What is expected => An exact copy of all the data, minus the images, is required.

(Dataset entries)
╔══
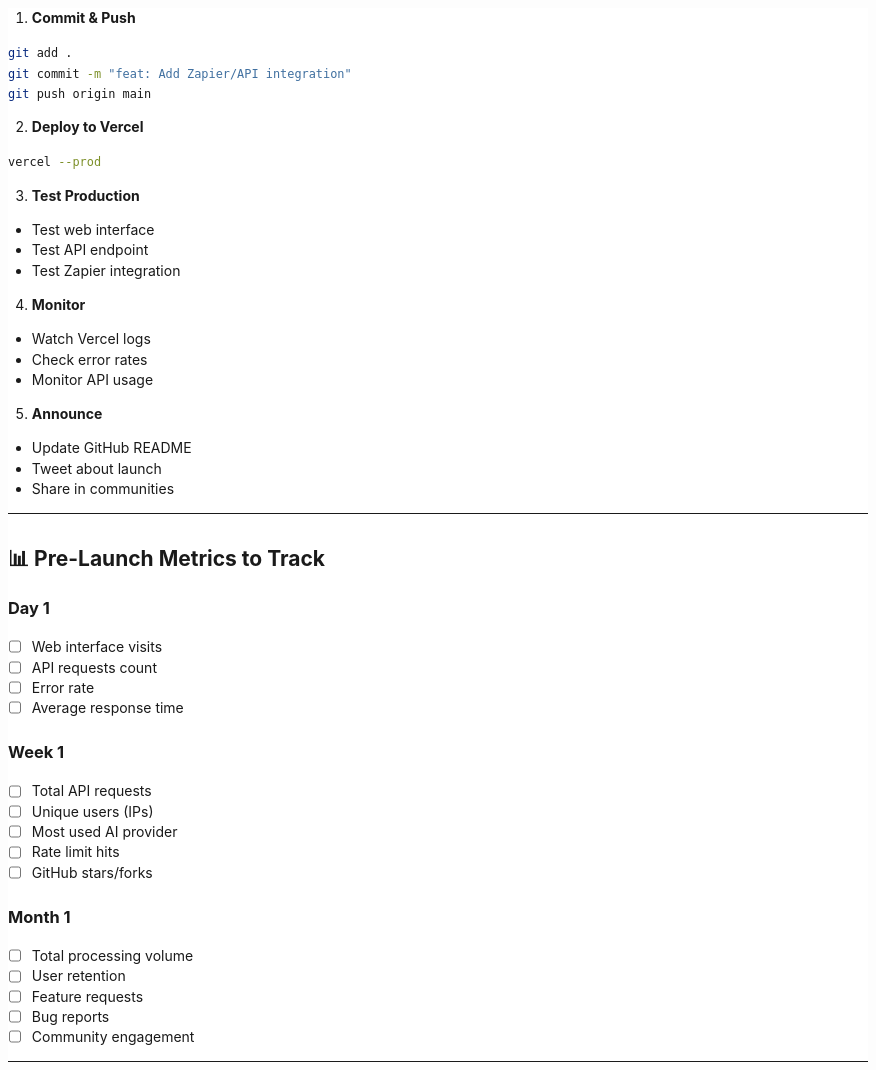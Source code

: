 1. **Commit & Push**
```bash
git add .
git commit -m "feat: Add Zapier/API integration"
git push origin main
```

2. **Deploy to Vercel**
```bash
vercel --prod
```

3. **Test Production**
- Test web interface
- Test API endpoint
- Test Zapier integration

4. **Monitor**
- Watch Vercel logs
- Check error rates
- Monitor API usage

5. **Announce**
- Update GitHub README
- Tweet about launch
- Share in communities

---

## 📊 Pre-Launch Metrics to Track

### Day 1
- [ ] Web interface visits
- [ ] API requests count
- [ ] Error rate
- [ ] Average response time

### Week 1
- [ ] Total API requests
- [ ] Unique users (IPs)
- [ ] Most used AI provider
- [ ] Rate limit hits
- [ ] GitHub stars/forks

### Month 1
- [ ] Total processing volume
- [ ] User retention
- [ ] Feature requests
- [ ] Bug reports
- [ ] Community engagement

---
╚══
Result of this exercise =>
Source code

: 1. **Commit & Push**
```bash
git add .
git commit -m "feat: Add Zapier/API integration"
git push origin main
```

2. **Deploy to Vercel**
```bash
vercel --prod
```

3. **Test Production**
- Test web interface
- Test API endpoint
- Test Zapier integration

4. **Monitor**
- Watch Vercel logs
- Check error rates
- Monitor API usage

5. **Announce**
- Update GitHub README
- Tweet about launch
- Share in communities

---

## 📊 Pre-Launch Metrics to Track

### Day 1
- [ ] Web interface visits
- [ ] API requests count
- [ ] Error rate
- [ ] Average response time

### Week 1
- [ ] Total API requests
- [ ] Unique users (IPs)
- [ ] Most used AI provider
- [ ] Rate limit hits
- [ ] GitHub stars/forks

### Month 1
- [ ] Total processing volume
- [ ] User retention
- [ ] Feature requests
- [ ] Bug reports
- [ ] Community engagement

---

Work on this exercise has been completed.